I realize I haven't announced anything here in a while. I have been
working away though the last few chapters have taken quite a bit
longer than I would have liked. At any rate, all the latest chapters
ready for review are, as always, up at:
<http://www.gigamonkeys.com/book/>
The latest, Chapter 14, is a high-level introduction to CLOS. The next
chapter (not reflected on that web page) will cover the details of
actually using the bread-and-butter features of DEFCLASS, DEFGENERIC,
and DEFMETHOD. Since this latest chapter is solely intended to give
people the big picture view of OO in Common Lisp, now would be a good
time to spark up your flamethrowers and roast me if you think I've
said anything horribly misleading or stupid that will leave my readers
with unrecoverable braindamage.
Feel free to email me comments at <····@gigamonkeys.com> or post them
here if you really feel the need to flame me in public.
-Peter
--
Peter Seibel ·····@javamonkey.com
Lisp is the red pill. -- John Fraser, comp.lang.lisp
Just nitpicking but I would like a little more interesting example of the
eql spesializer of methods. How about this:
(defmethod fibonacci ((n number))
" computes the fibonacci number of n"
(if (< n 2)
1
(let ((result (+ (fibonacci (- n 2)) (fibonacci (1- n)))))

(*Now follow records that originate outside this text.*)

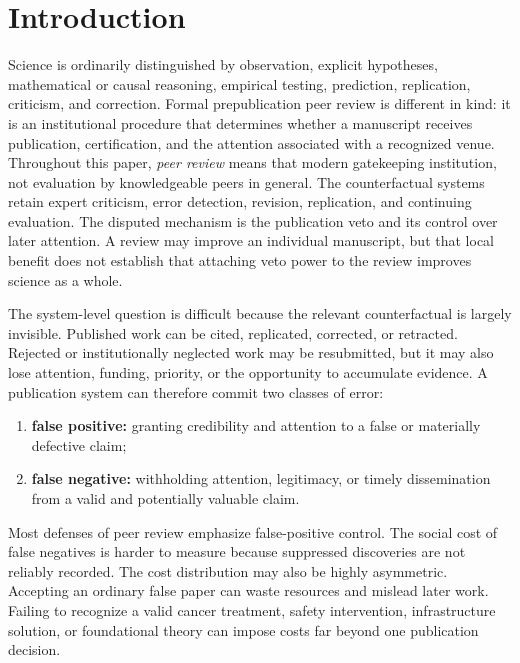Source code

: \section{Introduction}

Science is ordinarily distinguished by observation, explicit hypotheses, mathematical or causal reasoning, empirical testing, prediction, replication, criticism, and correction. Formal prepublication peer review is different in kind: it is an institutional procedure that determines whether a manuscript receives publication, certification, and the attention associated with a recognized venue. Throughout this paper, \emph{peer review} means that modern gatekeeping institution, not evaluation by knowledgeable peers in general. The counterfactual systems retain expert criticism, error detection, revision, replication, and continuing evaluation. The disputed mechanism is the publication veto and its control over later attention. A review may improve an individual manuscript, but that local benefit does not establish that attaching veto power to the review improves science as a whole.

The system-level question is difficult because the relevant counterfactual is largely invisible. Published work can be cited, replicated, corrected, or retracted. Rejected or institutionally neglected work may be resubmitted, but it may also lose attention, funding, priority, or the opportunity to accumulate evidence. A publication system can therefore commit two classes of error:

\begin{enumerate}[label=(\roman*)]
    \item \textbf{false positive:} granting credibility and attention to a false or materially defective claim;
    \item \textbf{false negative:} withholding attention, legitimacy, or timely dissemination from a valid and potentially valuable claim.
\end{enumerate}

Most defenses of peer review emphasize false-positive control. The social cost of false negatives is harder to measure because suppressed discoveries are not reliably recorded. The cost distribution may also be highly asymmetric. Accepting an ordinary false paper can waste resources and mislead later work. Failing to recognize a valid cancer treatment, safety intervention, infrastructure solution, or foundational theory can impose costs far beyond one publication decision.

(eval `(defmethod fibonacci ((n (eql ,n)))
,result))
result)))
I had a devil of a time getting it to work but as you see it remebers
previously comuted
values so it rapidily speeds up on repeated calls.
> (time (fibonacci 300))
Total Execution time: 1.094079 seconds
Time spent garbage collecting: 0.142029 seconds
359579325206583560961765665172189099052367214309267232255589801
> (time (fibonacci 300))
Total Execution time: 2.544974e-3 seconds
Time spent garbage collecting: 0.0 seconds
359579325206583560961765665172189099052367214309267232255589801
This can probaly be inproved byt you get the idea.
On Fri, 14 May 2004 16:46:17 GMT, Peter Seibel <·····@javamonkey.com>
wrote:
--
Using M2, Opera's revolutionary e-mail client: http://www.opera.com/m2/
I disagree. Using that hash table completely misses the point of eql
spesializers.
I agree I would like to do it without eval but that is not the way.
The idea was to show that you could use the same structure for common lisp
as you have
in mathematica. That is let defmethod take care of the bookkeeping.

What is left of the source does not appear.